# [TASK INSTRUCTIONS]
From the first line to the last, restate the data exactly, leaving out the images.

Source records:

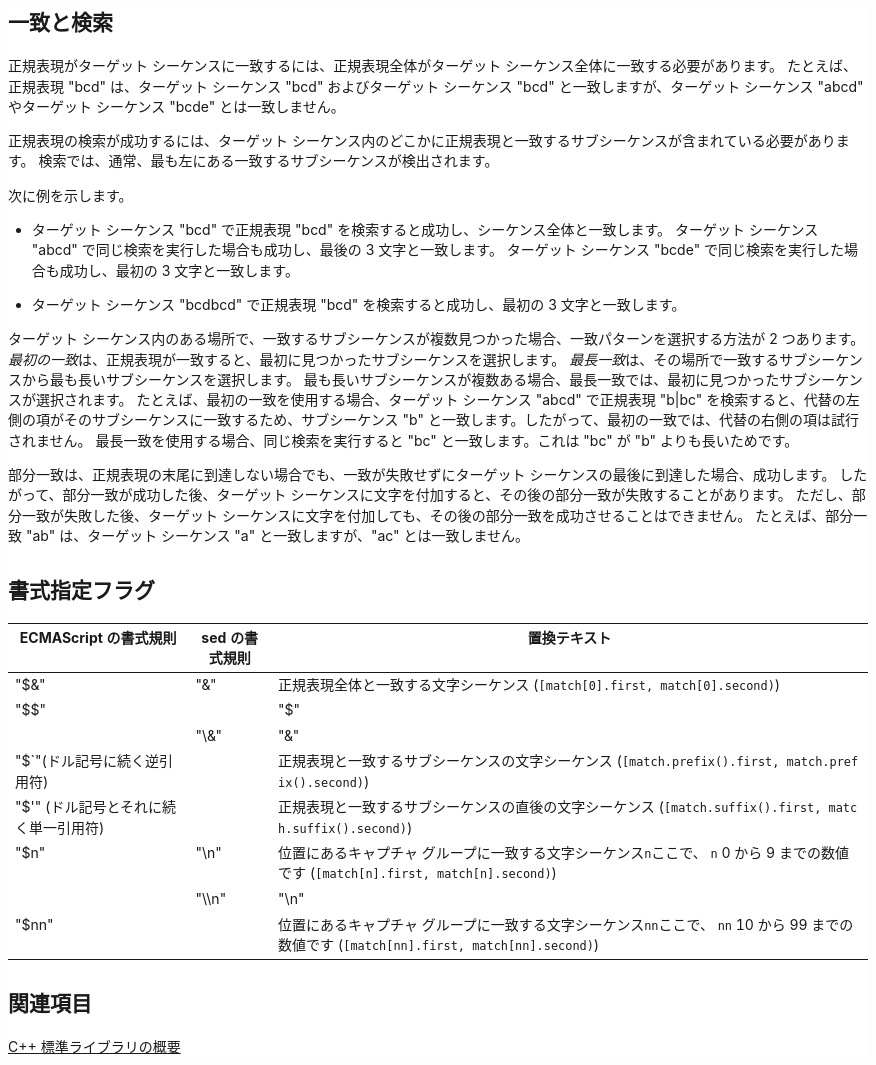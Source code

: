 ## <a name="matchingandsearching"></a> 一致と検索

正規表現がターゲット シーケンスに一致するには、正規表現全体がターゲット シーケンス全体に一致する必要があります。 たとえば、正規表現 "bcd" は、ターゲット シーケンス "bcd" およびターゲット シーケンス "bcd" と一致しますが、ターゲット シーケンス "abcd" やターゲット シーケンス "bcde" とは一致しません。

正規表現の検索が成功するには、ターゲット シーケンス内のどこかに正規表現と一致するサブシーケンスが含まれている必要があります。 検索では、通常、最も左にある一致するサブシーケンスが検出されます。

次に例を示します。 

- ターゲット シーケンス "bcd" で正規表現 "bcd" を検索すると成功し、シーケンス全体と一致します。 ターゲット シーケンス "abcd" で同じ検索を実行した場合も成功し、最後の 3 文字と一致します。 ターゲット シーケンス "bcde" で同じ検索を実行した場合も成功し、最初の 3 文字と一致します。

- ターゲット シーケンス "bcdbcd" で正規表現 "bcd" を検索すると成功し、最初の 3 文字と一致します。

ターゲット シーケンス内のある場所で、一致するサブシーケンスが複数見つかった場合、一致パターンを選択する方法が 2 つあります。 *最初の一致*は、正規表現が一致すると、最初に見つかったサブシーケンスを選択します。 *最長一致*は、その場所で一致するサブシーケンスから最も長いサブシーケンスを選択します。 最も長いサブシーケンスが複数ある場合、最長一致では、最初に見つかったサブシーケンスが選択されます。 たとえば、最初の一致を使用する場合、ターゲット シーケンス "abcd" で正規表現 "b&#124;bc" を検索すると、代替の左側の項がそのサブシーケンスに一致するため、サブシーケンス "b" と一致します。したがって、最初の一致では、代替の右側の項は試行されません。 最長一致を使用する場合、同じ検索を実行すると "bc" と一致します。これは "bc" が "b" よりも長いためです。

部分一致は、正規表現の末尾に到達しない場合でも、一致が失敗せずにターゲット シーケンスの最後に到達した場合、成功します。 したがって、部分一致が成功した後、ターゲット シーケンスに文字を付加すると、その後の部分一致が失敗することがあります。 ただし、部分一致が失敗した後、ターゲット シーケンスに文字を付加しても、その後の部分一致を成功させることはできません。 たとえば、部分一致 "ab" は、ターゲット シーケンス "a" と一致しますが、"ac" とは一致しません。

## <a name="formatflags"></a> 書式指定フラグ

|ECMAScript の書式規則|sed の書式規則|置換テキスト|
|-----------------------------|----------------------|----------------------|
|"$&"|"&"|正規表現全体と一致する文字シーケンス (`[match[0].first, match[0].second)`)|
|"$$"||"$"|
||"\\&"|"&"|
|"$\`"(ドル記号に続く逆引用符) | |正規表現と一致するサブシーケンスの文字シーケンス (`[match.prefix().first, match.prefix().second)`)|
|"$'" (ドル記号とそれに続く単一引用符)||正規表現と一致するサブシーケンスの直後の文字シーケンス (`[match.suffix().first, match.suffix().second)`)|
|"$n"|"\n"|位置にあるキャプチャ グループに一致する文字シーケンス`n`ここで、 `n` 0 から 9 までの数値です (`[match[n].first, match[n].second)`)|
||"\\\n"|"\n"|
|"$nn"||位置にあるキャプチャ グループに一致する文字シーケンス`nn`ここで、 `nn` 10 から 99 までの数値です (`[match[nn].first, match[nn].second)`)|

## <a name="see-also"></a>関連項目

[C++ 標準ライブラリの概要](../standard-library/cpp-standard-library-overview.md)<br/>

# [EXERCISE RESULT]
Source code

: ## <a name="matchingandsearching"></a> 一致と検索

正規表現がターゲット シーケンスに一致するには、正規表現全体がターゲット シーケンス全体に一致する必要があります。 たとえば、正規表現 "bcd" は、ターゲット シーケンス "bcd" およびターゲット シーケンス "bcd" と一致しますが、ターゲット シーケンス "abcd" やターゲット シーケンス "bcde" とは一致しません。

正規表現の検索が成功するには、ターゲット シーケンス内のどこかに正規表現と一致するサブシーケンスが含まれている必要があります。 検索では、通常、最も左にある一致するサブシーケンスが検出されます。

次に例を示します。 

- ターゲット シーケンス "bcd" で正規表現 "bcd" を検索すると成功し、シーケンス全体と一致します。 ターゲット シーケンス "abcd" で同じ検索を実行した場合も成功し、最後の 3 文字と一致します。 ターゲット シーケンス "bcde" で同じ検索を実行した場合も成功し、最初の 3 文字と一致します。

- ターゲット シーケンス "bcdbcd" で正規表現 "bcd" を検索すると成功し、最初の 3 文字と一致します。

ターゲット シーケンス内のある場所で、一致するサブシーケンスが複数見つかった場合、一致パターンを選択する方法が 2 つあります。 *最初の一致*は、正規表現が一致すると、最初に見つかったサブシーケンスを選択します。 *最長一致*は、その場所で一致するサブシーケンスから最も長いサブシーケンスを選択します。 最も長いサブシーケンスが複数ある場合、最長一致では、最初に見つかったサブシーケンスが選択されます。 たとえば、最初の一致を使用する場合、ターゲット シーケンス "abcd" で正規表現 "b&#124;bc" を検索すると、代替の左側の項がそのサブシーケンスに一致するため、サブシーケンス "b" と一致します。したがって、最初の一致では、代替の右側の項は試行されません。 最長一致を使用する場合、同じ検索を実行すると "bc" と一致します。これは "bc" が "b" よりも長いためです。

部分一致は、正規表現の末尾に到達しない場合でも、一致が失敗せずにターゲット シーケンスの最後に到達した場合、成功します。 したがって、部分一致が成功した後、ターゲット シーケンスに文字を付加すると、その後の部分一致が失敗することがあります。 ただし、部分一致が失敗した後、ターゲット シーケンスに文字を付加しても、その後の部分一致を成功させることはできません。 たとえば、部分一致 "ab" は、ターゲット シーケンス "a" と一致しますが、"ac" とは一致しません。

## <a name="formatflags"></a> 書式指定フラグ

|ECMAScript の書式規則|sed の書式規則|置換テキスト|
|-----------------------------|----------------------|----------------------|
|"$&"|"&"|正規表現全体と一致する文字シーケンス (`[match[0].first, match[0].second)`)|
|"$$"||"$"|
||"\\&"|"&"|
|"$\`"(ドル記号に続く逆引用符) | |正規表現と一致するサブシーケンスの文字シーケンス (`[match.prefix().first, match.prefix().second)`)|
|"$'" (ドル記号とそれに続く単一引用符)||正規表現と一致するサブシーケンスの直後の文字シーケンス (`[match.suffix().first, match.suffix().second)`)|
|"$n"|"\n"|位置にあるキャプチャ グループに一致する文字シーケンス`n`ここで、 `n` 0 から 9 までの数値です (`[match[n].first, match[n].second)`)|
||"\\\n"|"\n"|
|"$nn"||位置にあるキャプチャ グループに一致する文字シーケンス`nn`ここで、 `nn` 10 から 99 までの数値です (`[match[nn].first, match[nn].second)`)|

## <a name="see-also"></a>関連項目

[C++ 標準ライブラリの概要](../standard-library/cpp-standard-library-overview.md)<br/>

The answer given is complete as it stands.